Common Errors | PostgreSQL Developer's Handbook2001

Mastering backups and recovery is perhaps one of the most important areas of database administration. However, the maintenance of restorable copies can, in many cases, be very difficult ” especially on systems that have to do a lot of INSERT and UPDATE operations.

In general, you can make four mistakes when working with a database server:

You have no backup at all. We don't have to mention that this can lead to some real trouble.
You create a backup but you have never tested the recovery process. This is maybe one of the worst errors you can make when working with backups. You create backups and feel secure that nothing can happen to you because you have copies of your data. If something goes wrong, you might be in deep trouble if you don't know how recovery works. If you have never tried it, you feel insecure during the recovery process, and this can take a lot of time and lead to errors. Make sure that you know perfectly well how to restore a backup. This is an extremely important point that most people forget about.
You create a backup but nobody but you knows about it . Machines are generally more reliable than humans . You should take this into consideration when designing database systems and thinking of backup strategies. In many companies we dealt with in the past few years , we saw something extremely dangerous: The person who was responsible for the backup or the entire IT system knew everything, but was the only one who did. What happens if that person is on holiday or decides to leave the company? Many companies could be in deep trouble when facing such a situation. No matter how redundant and reliable your IT system is, if no one knows how it works and what has to be done in case of failure, you will be in deep trouble. Redundant knowledge among people working with a system is as least as important redundant hardware. Documentation of all crucial processes in an IT system has to be available, and more than just one person must know how things work. Many companies try to save money by neglecting documentation ”recovery processes are, in most cases, more expensive and more dangerous than writing a short piece of documentation. Finally, don't forget that documentation must also be maintained .
You create a backup on the same volume as the original data. In the last few years, we have also seen some other horror scenarios. We have found backup systems where the backup was actually on the same volume as the original data. Assume a situation where your hard disk has stopped working. If you can still read the backup, you are very lucky. In most cases this won't be possible. You have to use separate volumes for your backup and the original data or you will face trouble when you try to recover.
The backup and the original data are in the same room. In case of fire, it is essential to have one version of the data stored in an another location; otherwise , the data and backup might be destroyed . In that case, the data is lost and there is no way to restore it.
You have only the most recent backup. If you have only the most recent backup available, you might have a problem. In most cases, you don't know that something has gone wrong on the system, so the most recent backup will also contain errors and recovery will be difficult.

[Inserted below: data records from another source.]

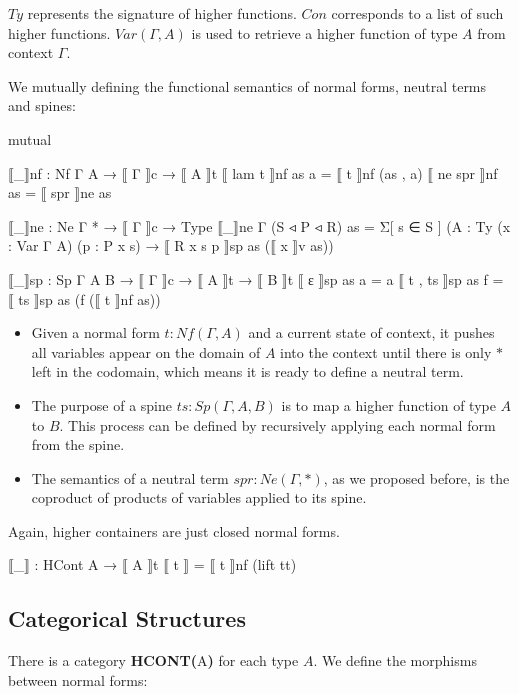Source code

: $Ty$ represents the signature of higher functions. $Con$ corresponds to a list of such higher functions. $Var(\Gamma,A)$ is used to retrieve a higher function of type $A$ from context $\Gamma$.

We mutually defining the functional semantics of normal forms, neutral terms and spines:

\begin{code}[hide]
mutual
\end{code}

\begin{code}
  ⟦_⟧nf : Nf Γ A → ⟦ Γ ⟧c → ⟦ A ⟧t
  ⟦ lam t ⟧nf as a = ⟦ t ⟧nf (as , a)
  ⟦ ne spr ⟧nf as = ⟦ spr ⟧ne as

  ⟦_⟧ne : Ne Γ * → ⟦ Γ ⟧c → Type
  ⟦_⟧ne {Γ} (S ◃ P ◃ R) as =
    Σ[ s ∈ S ] ({A : Ty} (x : Var Γ A) (p : P x s)
      → ⟦ R x s p ⟧sp as (⟦ x ⟧v as))

  ⟦_⟧sp : Sp Γ A B → ⟦ Γ ⟧c → ⟦ A ⟧t → ⟦ B ⟧t
  ⟦ ε ⟧sp as a = a
  ⟦ t , ts ⟧sp as f = ⟦ ts ⟧sp as (f (⟦ t ⟧nf as))
\end{code}

\begin{itemize}
  \item{Given a normal form $t : Nf(\Gamma,A)$ and a current state of context, it pushes all variables appear on the domain of $A$ into the context until there is only $*$ left in the codomain, which means it is ready to define a neutral term.}

  \item{The purpose of a spine $ts : Sp(\Gamma,A,B)$ is to map a higher function of type $A$ to $B$. This process can be defined by recursively applying each normal form from the spine.}

  \item{The semantics of a neutral term $spr : Ne(\Gamma,*)$, as we proposed before, is the coproduct of products of variables applied to its spine.}
\end{itemize}

Again, higher containers are just closed normal forms.

\begin{code}
⟦_⟧ : HCont A → ⟦ A ⟧t
⟦ t ⟧ = ⟦ t ⟧nf (lift tt)
\end{code}

\subsection{Categorical Structures}

There is a category \textbf{HCONT(}A\textbf{)} for each type $A$. We define the morphisms between normal forms:

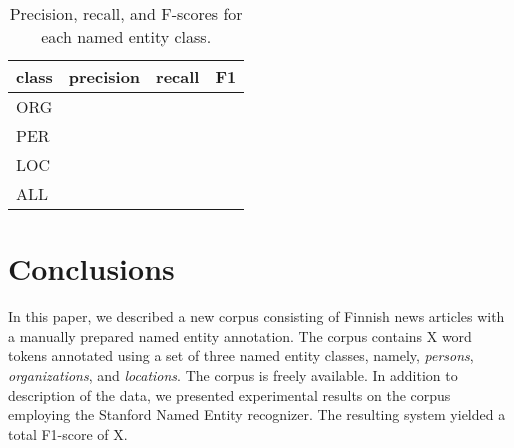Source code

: \documentclass[11pt]{article}
\begin{document}
\begin{table}[t!]
\begin{center}
\begin{tabular}{l|ccc}
 class & precision & recall & F1\\
\hline
ORG &   & & \\
PER &   &  & \\
LOC &   &  & \\
\hline
ALL &  &  & \\
\end{tabular}
\end{center}
\caption{Precision, recall, and F-scores for each named entity class.}
\label{tab: precision recall and f-scores}
\end{table}




\section{Conclusions}
\label{sec: conclusions}

In this paper, we described a new corpus consisting of Finnish news articles with a manually prepared named entity annotation. The corpus contains X word tokens annotated using a set of three named entity classes, namely,  \textit{persons}, \textit{organizations}, and \textit{locations}. The corpus is freely available. In addition to description of the data, we presented experimental results on the corpus employing the Stanford Named Entity recognizer. The resulting system yielded a total F1-score of X.



\newpage

%

\end{document}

Full Backup Versus Incremental Backup

Many companies rely on redundant storage systems; they are a good choice for protecting your data, but they are not enough. Backup does not mean buying a lot of additional and expensive hardware. Real backup starts in the brain of every person involved in the process of data processing and backup. Everybody has to take care of data security and documentation to guarantee a fully working IT environment.

Most backup systems available on the net support two types of backups:

Full backup . Full backup means that all the data is saved at once. This is the most comfortable way to provide backups that can easily be recovered. Depending on the amount of data, however, full backups can sometimes be a problem. When dealing with a lot of data, a full backup might not fit on a backup medium or copying all data might take too long.
Incremental backup . Incremental backup is usually used in combination with full backup. In an incremental backup, only data that is newer than the last backup is saved. The advantage of this method is that significantly less data has to be saved. The problem is that the recovery process can be complicated and annoying (depending on the backup software you use). On systems where full backups are not possible because the amount of data is too large, some sort of incremental backup has to be used. Many people use full backups periodically and run incremental backups more frequently. Withdatabases, incremental backups are difficult because backing up is not done on the row level.

Starting Backups Using cron

On Unix systems, backups are usually started by cron, a daemon used to execute scheduled commands. cron is flexible and easy-to-configure software. Also called "Vixie Cron" because the most important implementation of the cron daemon is provided by Paul Vixie, this implementation is currently used by all major Linux distributors .

If you want to add a job to your cron, you can do this by typing crontab -e in your favorite Unix shell. cron starts the default editor of your system, which in many cases, is ed. ed is a line-oriented text editor some of you might know from ancient Unix times. On some systems, the default editor is vi, and one of the most powerful and widespread editors on Unix systems. If you don't want to use ed or vi to configure cron, you set the environment variables $EDITOR or $VISUAL to your favorite editors. This can be done with the following command (for Bourne Shell users):

 export EDITOR=vim export VISUAL=vim

vim is a text editor that is upward-compatible to vi. On Linux systems, vi is usually an alias for vim. vim has some nice advantages over vi, such as syntax highlighting.

You can use cron to define all times when you want to start a backup. Check out your man pages for a complete reference on cron and crontab .

Here is an example of an entry in crontab:

 0 3 * * *       /full_path_to_script/myscript.pl

myscript.pl is started at 3 o'clock every day. Every entry in crontab consists of six fields. The first five fields are used to define the times the program in field six has to be started by cron.

The first field defines the minute to start the programm, field two defines the hour , field three is responsible for the day of the month, field four defines the month, and field five can be used to restrict the day of the week the process has to be started. A field might contain an ordinary value or an asterisk ( * ), which indicates that the process is always started. You can see in the example that the script is started every day at three o'clock ”this means every day of the month, every month, and every day of the week, but only at three o'clock and zero minutes.

Backup Hardware

A lot of backup hardware is available. Whether you need to back up a few files or an entire mainframe, the hardware industry provides nearly everything you can imagine to back up your data.

The dinosaurs in the backup business are tapes. Some of you might already have dealt with DDSx tapes or IBM tapes, such as 3480 or 3490. Most people feel a insecure when working with streamers, because tapes have to be accessed differently than CDs, for instance. Unix systems offer a powerful set of commands to handle tapes, but for many users, it's difficult to get used to these tools.

Some companies offer jukeboxes, which are cartridges that contain multiple tapes (for example, 6 tapes). You don't have to change tapes every day, and can use cron to make this happen automatically. If you have to use multiple tapes to back up your data, you can also use robots. Some very powerful solutions are currently available to manage dozens of backup tapes automatically. Robots are commonly used mainframe environments to avoid changing tapes manually.

Backup servers are, in many cases, the most comfortable way to back up data. Backup servers are sometimes also cheaper than expensive streamer hardware. A backup server is nothing else than a machine used to receive copied data. Recovery from a backup server is usually easy because you merely copy the data over the network back to the machine that has crashed ”this can usually be done quickly.